Every single figure in the text book Statistics, Data Mining, and Machine Learning in Astronomy is downloadable and fully reproducible online. Jake VanderPlas accomplished this heroic feat as a graduate student at the University of Washington. Jake recalled the origin story to some of us at the hack week. He explained that he would usually have the figure done the same week it was conceived, and was really pretty happy with the whole experience of being a part of making the textbook and ultimately becoming a coauthor. His figures are now indispensable. Because of Jake's investment, generations of astronomers to come can now benefit from reproducing the explanatory material in the Textbook. The figures are complementary to the textbook prose. The textbook prose explains the theoretical framework underlying the concepts. Equations are derived. But by digging into the textbook figure Python code, the reader can see how the method is implemented, and try it out by tweaking the input. "What happens if I double the noise? Or decimate the number of data points? Or change this-or-that parameter? How long does it take to run?"

These and other questions motivated my hack idea, which was to dig into the source code of textbook figures and do some hacking.

So on Wednesday of the Hack Week a table of about 8 of us all hacked the book figures. The figure above is one of those figures, hacked by Beth Reid (BIDS) and Phil Marshall (SLAC). Beth and Phil pair-coded on Figure 8.10 (c.f. the original figure). This choice of figure and its redesign were both inspired by Hack Week breakout sessions! Specifically, Dan Foreman-Mackey's Gaussian Process breakout on Monday, and Jake's breakout on D3.js and his matplotlib wrapper for it, MPLD3. As you can see, Beth and Phil's figure shows a special hover-over effect for different realizations of the Gaussian Process curves consistent with the data points. See the textbook, the figure caption, and/or Dan's Gaussian Process Tutorial for further discussion.

Hack Week participants Wilma Trick and Michael Walther (MPIA Heidelberg, Germany) hacked on Figure 9.14, available here. Ruth Angus (Oxford, currently a pre-doctoral visitor at CfA) made an interactive version of Figure 9.2 using IPython Notebooks. Specifically, she changed the mean center positions of the two clusters of points in the figures to address the question- "What happens if the classification boundary is not so obvious?

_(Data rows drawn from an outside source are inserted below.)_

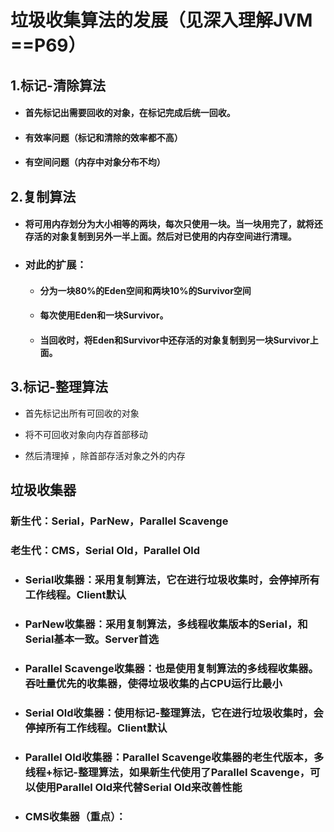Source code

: # 垃圾收集算法的发展（见深入理解JVM ==P69）

## 1.标记-清除算法

* #### 首先标记出需要回收的对象，在标记完成后统一回收。
* #### 有效率问题（标记和清除的效率都不高）
* #### 有空间问题（内存中对象分布不均）

## 2.复制算法

* #### 将可用内存划分为大小相等的两块，每次只使用一块。当一块用完了，就将还存活的对象复制到另外一半上面。然后对已使用的内存空间进行清理。
* ### 对此的扩展：

  * #### 分为一块80%的Eden空间和两块10%的Survivor空间
  * #### 每次使用Eden和一块Survivor。
  * #### 当回收时，将Eden和Survivor中还存活的对象复制到另一块Survivor上面。

## 3.标记-整理算法

* 首先标记出所有可回收的对象

* 将不可回收对象向内存首部移动

* 然后清理掉 ，除首部存活对象之外的内存



## 垃圾收集器

### 新生代：Serial，ParNew，Parallel Scavenge

### 老生代：CMS，Serial Old，Parallel Old

* ### Serial收集器：采用复制算法，它在进行垃圾收集时，会停掉所有工作线程。Client默认
* ### ParNew收集器：采用复制算法，多线程收集版本的Serial，和Serial基本一致。Server首选
* ### Parallel Scavenge收集器：也是使用复制算法的多线程收集器。吞吐量优先的收集器，使得垃圾收集的占CPU运行比最小
* ### Serial Old收集器：使用标记-整理算法，它在进行垃圾收集时，会停掉所有工作线程。Client默认
* ### Parallel Old收集器：Parallel Scavenge收集器的老生代版本，多线程+标记-整理算法，如果新生代使用了Parallel Scavenge，可以使用Parallel Old来代替Serial Old来改善性能
* ### CMS收集器（重点）：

How does the classifier grapple with uncertainty?" It was fascinating to see the classification boundary update in real-time as Ruth dragged the interact() slider left and right.

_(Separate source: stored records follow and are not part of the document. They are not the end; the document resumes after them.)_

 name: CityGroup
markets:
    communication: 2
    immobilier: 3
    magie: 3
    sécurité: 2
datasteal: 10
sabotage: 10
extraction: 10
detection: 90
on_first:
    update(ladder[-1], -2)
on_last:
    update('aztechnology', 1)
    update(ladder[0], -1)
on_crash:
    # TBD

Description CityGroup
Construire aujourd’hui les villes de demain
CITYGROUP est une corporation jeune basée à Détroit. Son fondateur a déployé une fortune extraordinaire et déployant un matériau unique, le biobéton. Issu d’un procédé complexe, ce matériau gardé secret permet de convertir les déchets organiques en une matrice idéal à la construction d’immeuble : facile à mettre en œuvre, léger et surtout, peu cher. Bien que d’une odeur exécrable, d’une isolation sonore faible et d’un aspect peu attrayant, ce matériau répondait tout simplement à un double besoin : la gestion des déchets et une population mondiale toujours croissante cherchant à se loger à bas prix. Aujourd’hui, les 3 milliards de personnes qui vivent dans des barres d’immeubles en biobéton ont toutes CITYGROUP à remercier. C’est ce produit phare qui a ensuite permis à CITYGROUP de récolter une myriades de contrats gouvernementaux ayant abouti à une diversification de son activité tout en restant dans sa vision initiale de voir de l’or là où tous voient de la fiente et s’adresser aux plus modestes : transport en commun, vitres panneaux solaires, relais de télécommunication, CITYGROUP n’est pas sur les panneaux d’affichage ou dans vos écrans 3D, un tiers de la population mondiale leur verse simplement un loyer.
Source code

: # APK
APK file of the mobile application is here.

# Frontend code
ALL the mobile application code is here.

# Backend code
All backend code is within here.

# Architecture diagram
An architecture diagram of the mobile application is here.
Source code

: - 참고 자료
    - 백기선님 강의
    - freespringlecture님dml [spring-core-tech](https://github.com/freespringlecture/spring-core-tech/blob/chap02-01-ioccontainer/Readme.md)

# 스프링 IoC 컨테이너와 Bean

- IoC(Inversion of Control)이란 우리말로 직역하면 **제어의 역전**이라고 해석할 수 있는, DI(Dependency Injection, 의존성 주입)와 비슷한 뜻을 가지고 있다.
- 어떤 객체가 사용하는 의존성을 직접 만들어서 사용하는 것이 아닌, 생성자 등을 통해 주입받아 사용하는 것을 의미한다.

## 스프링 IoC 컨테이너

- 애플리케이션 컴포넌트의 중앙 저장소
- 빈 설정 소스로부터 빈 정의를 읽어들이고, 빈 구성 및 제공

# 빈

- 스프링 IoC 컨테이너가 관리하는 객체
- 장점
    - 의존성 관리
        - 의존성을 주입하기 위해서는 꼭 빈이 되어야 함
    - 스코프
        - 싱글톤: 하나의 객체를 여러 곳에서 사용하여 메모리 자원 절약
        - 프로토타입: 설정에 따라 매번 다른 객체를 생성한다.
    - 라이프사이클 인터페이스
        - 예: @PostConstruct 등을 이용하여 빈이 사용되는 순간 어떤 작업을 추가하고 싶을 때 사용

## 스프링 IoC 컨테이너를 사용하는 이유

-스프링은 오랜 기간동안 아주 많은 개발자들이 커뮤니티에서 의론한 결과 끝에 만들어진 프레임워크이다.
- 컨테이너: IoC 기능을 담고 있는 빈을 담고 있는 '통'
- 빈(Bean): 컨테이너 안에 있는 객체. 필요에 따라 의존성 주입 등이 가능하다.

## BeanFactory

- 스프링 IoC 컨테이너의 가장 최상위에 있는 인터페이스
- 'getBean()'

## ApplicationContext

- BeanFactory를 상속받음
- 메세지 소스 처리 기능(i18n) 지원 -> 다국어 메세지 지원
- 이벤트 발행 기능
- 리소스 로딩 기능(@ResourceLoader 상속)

You can find all of the submitted hacked book figures on the project page: http://gully.github.io/astroMLfigs/. I welcome hack submissions from the community! If you have hacked on one of Jake's book figures, please submit it via GitHub pull request to the GitHub repository.

Meanwhile, I worked on a visualization of my ongoing observational research project on discovery and characterization of young brown dwarfs in nearby star forming regions. Specifically, my hack was aimed at visualizing the spatial distributions of sources in my custom multi-band photometric catalog compared to existing catalogs. I used hover-over tooltips to gain instantaneous, detailed information on each source. This hack was not merely of academic interest- I wanted a quick way to spot-check cross matched catalogs to see how well the matching performed on individual regions. In the past I have detected astrometric solution errors in this way, for example. The scroll wheel offered smooth dynamic range zooming from degree to arcsecond field-of-view. The key challenge/innovation here was that my catalog contained 54,000 sources, which is too many for MPLD3, even on modern machines. So I used the Bokeh Plot Library, which I had learned about a week earlier from Bryan Van de Ven (Continuum Analytics) at the Austin Python Users Group meetup. Bokeh is similar to MPLD3, but it has some distinct advantages for displaying massive datasets. Specifically their Abstract Rendering implementation has been shown to handle over 4 GB of census data. Since Bokeh (and MPLD3) are effectively converting the figures into javascript, the figures look great in the browser, notably IPython Notebooks. I'm planning to release my hack alongside a future publication describing the custom photometric catalog.